On 29 Mar 2022, at 10:37, Tao Liu wrote:

> On Mon, Mar 28, 2022 at 04:08:29PM +0200, Eelco Chaudron wrote:
>> On Mon, Mar 28, 2022 at 3:15 PM Eelco Chaudron <[email protected]> wrote:
>>
>>>
>>>
>>> On 25 Mar 2022, at 18:05, Tao Liu wrote:
>>>
>>>> On Fri, Mar 25, 2022 at 12:08:20PM +0100, Eelco Chaudron wrote:
>>>>>
>>>>>
>>>>> On 22 Mar 2022, at 13:04, Tao Liu wrote:
>>>>>
>>>>>> If netdev goes away(i.e. qemu with a vnet shutdown), kernel delete all
>>> tc
>>>>>> filters, those tcf_id related to the netdev will be left in ufid_to_tc
>>>>>> hashmap.
>>>>>> When qemu restart with a same vnet but different ifindex assigned,
>>>>>> a dup ufid may add. Especially after hashmap_expand, the old entry will
>>>>>> insert before the new one, delete or modify tc flow will always fail.
>>>>>>
>>>>>> So delete the stale entry to avoid a duplicated ufid in hashmap.
>>>>>
>>>>> There are some comments below, as I still do not fully understand the
>>> fix.
>>>>>
>>>> Please let me explain more.
>>>> As the scenery of qemu restart described above, filters are flushed by
>>>> kernel, but tcf_ids remain in ufid_to_tc hashmap.
>>>>
>>>> Considering a ping running continuously from other host to VM, the first
>>>> reply from VM triggers upcall after qemu restart. A same ufid is
>>> generated
>>>> if the request processed on same handler. At this time, an old ufid
>>> exists
>>>> in hashmap, and flow del returns ENODEV(ifindex is wrong).
>>>
>>> Can this not be solved by modifying the previous fix to this?
>>>
>>> --- a/lib/netdev-offload-tc.c
>>> +++ b/lib/netdev-offload-tc.c
>>> @@ -198,7 +198,9 @@ del_filter_and_ufid_mapping(struct tcf_id *id, const
>>> ovs_u128 *ufid)
>>>      int err;
>>>
>>>      err = tc_del_filter(id);
>>> -    if (!err) {
>>> +    if (!err || err = ENODEV) {
>>>         del_ufid_tc_mapping(ufid);
>>>      }
>>>      return err;
>>>  }
>>>
>>>
>>>> However flow put
>>>> still succeeds because there is no filter in kernel.

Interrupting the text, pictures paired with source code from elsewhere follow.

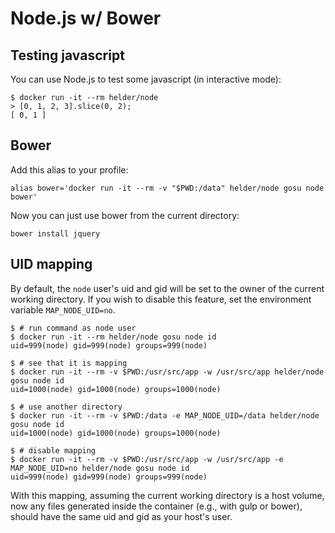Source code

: # Node.js w/ Bower

## Testing javascript

You can use Node.js to test some javascript (in interactive mode):

    $ docker run -it --rm helder/node
    > [0, 1, 2, 3].slice(0, 2);
    [ 0, 1 ]

## Bower

Add this alias to your profile:

    alias bower='docker run -it --rm -v "$PWD:/data" helder/node gosu node bower'

Now you can just use bower from the current directory:

    bower install jquery


## UID mapping

By default, the `node` user's uid and gid will be set to the owner of the current working directory. If you wish to disable this feature, set the environment variable `MAP_NODE_UID=no`.

    $ # run command as node user
    $ docker run -it --rm helder/node gosu node id
    uid=999(node) gid=999(node) groups=999(node)

    $ # see that it is mapping
    $ docker run -it --rm -v $PWD:/usr/src/app -w /usr/src/app helder/node gosu node id
    uid=1000(node) gid=1000(node) groups=1000(node)

    $ # use another directory
    $ docker run -it --rm -v $PWD:/data -e MAP_NODE_UID=/data helder/node gosu node id
    uid=1000(node) gid=1000(node) groups=1000(node)

    $ # disable mapping
    $ docker run -it --rm -v $PWD:/usr/src/app -w /usr/src/app -e MAP_NODE_UID=no helder/node gosu node id
    uid=999(node) gid=999(node) groups=999(node)

With this mapping, assuming the current working directory is a host volume, now any files generated inside the container (e.g., with gulp or bower), should have the same uid and gid as your host's user.
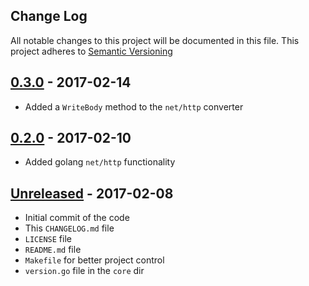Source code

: Change Log
----------
All notable changes to this project will be documented in this file.
This project adheres to [Semantic Versioning](http://semver.org)

## [0.3.0](https://github.com/donbstringham/msgconv/compare/0.2.0...0.3.0) - 2017-02-14
- Added a `WriteBody` method to the `net/http` converter

## [0.2.0](https://github.com/donbstringham/msgconv/compare/HEAD...0.2.0) - 2017-02-10
- Added golang `net/http` functionality

## [Unreleased](https://github.com/donbstringham/msgconv/compare/HEAD) - 2017-02-08
- Initial commit of the code
- This `CHANGELOG.md` file
- `LICENSE` file
- `README.md` file
- `Makefile` for better project control
- `version.go` file in the `core` dir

And a dup ufid adds
>>> in
>>>> hashmap.
>>>>
>>>> After hashmap_expand, the old entry inserts before the new one.
>>>>
>>>> If flow expires, revalidator fails to del flow bacause we always get the
>>>> old entry. There are constant warnings in ovs-vswitch.log:
>>>>
>>>>     dpif(revalidator49)|WARN|system@ovs-system: failed to flow_del (No
>>> such
>>>>     file or directory) ufid:d81939b3-8c8d-4b35-8d58-88c098709b91 ...
>>>>
>>>> In case of flow mod, flow del inside flow put still fails with ENODEV,
>>> and
>>>> tc_replace_flower also fails because old filter exists in kernel.
>>>>
>>>> The idea of this patch is that, if a filter can't get from kernel, we can
>>>> just delete the mapping, and no need to call del filter as it does not
>>>> exist. In this way, we can keep consistent between kernel and userspace.
>>>
>>> Thanks for the details, and I think the problem is a bit more complex.
>>>
>>> As in theory duplicate ufid's could exist (guess even on the same port ;).

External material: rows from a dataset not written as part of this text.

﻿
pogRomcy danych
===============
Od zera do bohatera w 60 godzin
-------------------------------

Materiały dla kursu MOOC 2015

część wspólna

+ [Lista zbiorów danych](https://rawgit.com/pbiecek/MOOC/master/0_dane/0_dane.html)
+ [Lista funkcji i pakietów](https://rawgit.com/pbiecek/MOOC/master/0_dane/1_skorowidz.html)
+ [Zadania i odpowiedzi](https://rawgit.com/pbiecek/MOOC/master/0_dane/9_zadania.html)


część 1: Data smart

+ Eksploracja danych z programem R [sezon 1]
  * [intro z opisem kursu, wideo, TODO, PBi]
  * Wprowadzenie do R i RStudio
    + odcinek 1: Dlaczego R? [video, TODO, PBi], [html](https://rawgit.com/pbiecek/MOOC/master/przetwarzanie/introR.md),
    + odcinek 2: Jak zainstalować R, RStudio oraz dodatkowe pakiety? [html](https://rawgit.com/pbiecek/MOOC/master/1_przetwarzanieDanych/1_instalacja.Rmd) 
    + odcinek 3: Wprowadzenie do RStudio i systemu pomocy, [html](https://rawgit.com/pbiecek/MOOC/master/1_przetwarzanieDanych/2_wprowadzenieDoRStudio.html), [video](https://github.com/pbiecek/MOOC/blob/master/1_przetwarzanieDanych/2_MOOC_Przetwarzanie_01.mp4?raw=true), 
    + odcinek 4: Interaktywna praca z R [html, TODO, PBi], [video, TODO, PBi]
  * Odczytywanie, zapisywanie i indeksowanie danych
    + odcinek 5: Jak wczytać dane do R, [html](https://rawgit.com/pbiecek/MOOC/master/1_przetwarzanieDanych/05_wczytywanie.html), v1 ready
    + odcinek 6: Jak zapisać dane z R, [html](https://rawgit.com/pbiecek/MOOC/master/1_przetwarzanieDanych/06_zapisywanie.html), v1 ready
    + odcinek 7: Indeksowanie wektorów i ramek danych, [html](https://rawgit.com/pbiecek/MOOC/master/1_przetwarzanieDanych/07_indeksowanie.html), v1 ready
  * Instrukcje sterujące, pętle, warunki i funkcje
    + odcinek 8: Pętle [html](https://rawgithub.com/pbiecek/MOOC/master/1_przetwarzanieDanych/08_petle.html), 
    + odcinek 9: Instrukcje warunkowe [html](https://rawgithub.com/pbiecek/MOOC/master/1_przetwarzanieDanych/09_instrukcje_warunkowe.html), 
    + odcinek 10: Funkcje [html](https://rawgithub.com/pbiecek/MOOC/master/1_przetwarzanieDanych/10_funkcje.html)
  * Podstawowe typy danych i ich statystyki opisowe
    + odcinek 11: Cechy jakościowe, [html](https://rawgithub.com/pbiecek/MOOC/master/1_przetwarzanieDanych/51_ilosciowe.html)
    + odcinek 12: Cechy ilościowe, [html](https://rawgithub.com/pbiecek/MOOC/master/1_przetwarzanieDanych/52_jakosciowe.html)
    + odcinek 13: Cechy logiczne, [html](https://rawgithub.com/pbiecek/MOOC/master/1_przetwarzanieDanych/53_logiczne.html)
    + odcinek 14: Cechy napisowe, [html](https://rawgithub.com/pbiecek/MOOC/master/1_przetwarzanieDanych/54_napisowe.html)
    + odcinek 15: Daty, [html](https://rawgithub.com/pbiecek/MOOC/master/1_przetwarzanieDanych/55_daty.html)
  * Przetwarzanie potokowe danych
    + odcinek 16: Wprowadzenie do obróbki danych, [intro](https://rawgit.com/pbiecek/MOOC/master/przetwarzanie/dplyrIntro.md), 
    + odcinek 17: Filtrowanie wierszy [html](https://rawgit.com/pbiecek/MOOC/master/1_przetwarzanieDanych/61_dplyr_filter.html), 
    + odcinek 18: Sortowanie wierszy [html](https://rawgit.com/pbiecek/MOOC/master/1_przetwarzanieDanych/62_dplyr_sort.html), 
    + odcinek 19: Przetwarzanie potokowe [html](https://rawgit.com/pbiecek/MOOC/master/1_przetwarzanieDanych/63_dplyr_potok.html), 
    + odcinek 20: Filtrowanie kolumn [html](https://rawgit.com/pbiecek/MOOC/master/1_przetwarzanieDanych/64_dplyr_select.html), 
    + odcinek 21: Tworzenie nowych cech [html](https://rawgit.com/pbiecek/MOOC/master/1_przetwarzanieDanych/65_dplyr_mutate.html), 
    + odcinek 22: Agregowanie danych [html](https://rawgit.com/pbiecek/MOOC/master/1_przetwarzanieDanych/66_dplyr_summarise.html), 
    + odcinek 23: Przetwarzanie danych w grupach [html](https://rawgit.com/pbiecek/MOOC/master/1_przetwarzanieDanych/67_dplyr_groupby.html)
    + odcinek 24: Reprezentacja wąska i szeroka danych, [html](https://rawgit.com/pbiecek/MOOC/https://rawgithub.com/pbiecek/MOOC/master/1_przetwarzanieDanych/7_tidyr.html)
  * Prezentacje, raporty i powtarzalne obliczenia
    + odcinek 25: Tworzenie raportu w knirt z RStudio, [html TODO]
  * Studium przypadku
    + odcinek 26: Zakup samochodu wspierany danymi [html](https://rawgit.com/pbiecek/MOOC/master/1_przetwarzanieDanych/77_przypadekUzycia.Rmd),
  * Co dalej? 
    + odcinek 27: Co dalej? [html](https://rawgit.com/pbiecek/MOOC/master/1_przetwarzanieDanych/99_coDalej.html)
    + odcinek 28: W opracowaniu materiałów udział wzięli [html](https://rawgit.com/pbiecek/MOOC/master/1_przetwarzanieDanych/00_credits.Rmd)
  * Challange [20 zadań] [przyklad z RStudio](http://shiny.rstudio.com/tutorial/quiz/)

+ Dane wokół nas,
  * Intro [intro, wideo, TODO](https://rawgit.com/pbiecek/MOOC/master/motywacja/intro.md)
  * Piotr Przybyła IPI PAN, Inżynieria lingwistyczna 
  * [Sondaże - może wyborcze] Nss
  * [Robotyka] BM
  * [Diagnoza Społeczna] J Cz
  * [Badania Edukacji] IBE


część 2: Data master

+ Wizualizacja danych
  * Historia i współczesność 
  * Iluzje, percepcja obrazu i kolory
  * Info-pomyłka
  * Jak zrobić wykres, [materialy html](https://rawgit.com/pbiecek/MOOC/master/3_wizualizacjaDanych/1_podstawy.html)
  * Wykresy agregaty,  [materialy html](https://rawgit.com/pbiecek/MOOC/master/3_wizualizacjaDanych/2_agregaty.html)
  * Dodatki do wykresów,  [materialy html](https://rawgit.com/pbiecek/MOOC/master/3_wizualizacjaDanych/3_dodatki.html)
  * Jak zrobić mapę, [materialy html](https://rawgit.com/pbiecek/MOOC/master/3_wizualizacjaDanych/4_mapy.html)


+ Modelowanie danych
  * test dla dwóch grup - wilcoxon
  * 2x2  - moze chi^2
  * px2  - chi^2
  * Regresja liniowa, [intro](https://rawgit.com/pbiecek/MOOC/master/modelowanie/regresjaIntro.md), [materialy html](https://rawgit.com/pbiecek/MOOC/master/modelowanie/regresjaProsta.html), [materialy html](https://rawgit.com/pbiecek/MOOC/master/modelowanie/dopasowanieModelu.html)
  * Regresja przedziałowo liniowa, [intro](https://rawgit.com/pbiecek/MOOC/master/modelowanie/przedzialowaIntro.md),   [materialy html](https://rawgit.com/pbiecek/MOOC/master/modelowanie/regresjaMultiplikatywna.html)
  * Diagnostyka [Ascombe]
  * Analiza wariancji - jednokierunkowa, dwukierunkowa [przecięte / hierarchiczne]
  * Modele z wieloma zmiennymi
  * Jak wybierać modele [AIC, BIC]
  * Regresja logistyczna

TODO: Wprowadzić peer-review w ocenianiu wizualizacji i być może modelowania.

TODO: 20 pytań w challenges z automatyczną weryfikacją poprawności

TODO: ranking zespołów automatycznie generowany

>>> We could also fix this by including the interface in the lookup, in
>>> get_ufid_tc_mapping()?
>>>
>>
>> Not sure how OVS deals with the uniqueness of the ufid, if they assume its
>> unique within the system, the fix can be simplified to something like this:
>>
>> --- a/lib/netdev-offload-tc.c
>> +++ b/lib/netdev-offload-tc.c
>>
>> @@ -218,8 +222,21 @@ add_ufid_tc_mapping(struct netdev *netdev, const
>> ovs_u128 *ufid,
>>  {
>>      struct ufid_tc_data *new_data = xzalloc(sizeof *new_data);
>>      size_t ufid_hash = hash_bytes(ufid, sizeof *ufid, 0);
>> +    struct tcf_id existing_id;
>>      size_t tc_hash;
>>
>> +    /* ADD COMMENT WHY ITS SAFE TO DELETE THIS. */
>> +    if (!get_ufid_tc_mapping(ufid, &existing_id)) {
>> +        del_ufid_tc_mapping(ufid);
>> +    }
>> +
>>      tc_hash = hash_int(hash_int(id->prio, id->handle), id->ifindex);
>>      tc_hash = hash_int(id->chain, tc_hash);
>>
>>
> This fix works.
> And I make a minor modification to avoid multiple hash computation.
>
> --- a/lib/netdev-offload-tc.c
> +++ b/lib/netdev-offload-tc.c
> @@ -216,6 +216,7 @@ static void
>  add_ufid_tc_mapping(struct netdev *netdev, const ovs_u128 *ufid,
>                      struct tcf_id *id)
>  {
> +    struct ufid_tc_data *data;
>      struct ufid_tc_data *new_data = xzalloc(sizeof *new_data);
>      size_t ufid_hash = hash_bytes(ufid, sizeof *ufid, 0);
>      size_t tc_hash;
> @@ -228,6 +229,16 @@ add_ufid_tc_mapping(struct netdev *netdev, const 
> ovs_u128 *ufid,
>      new_data->netdev = netdev_ref(netdev);
>
>      ovs_mutex_lock(&ufid_lock);
> +    /* Remove the stale ufid mapping to avoid a dup entry.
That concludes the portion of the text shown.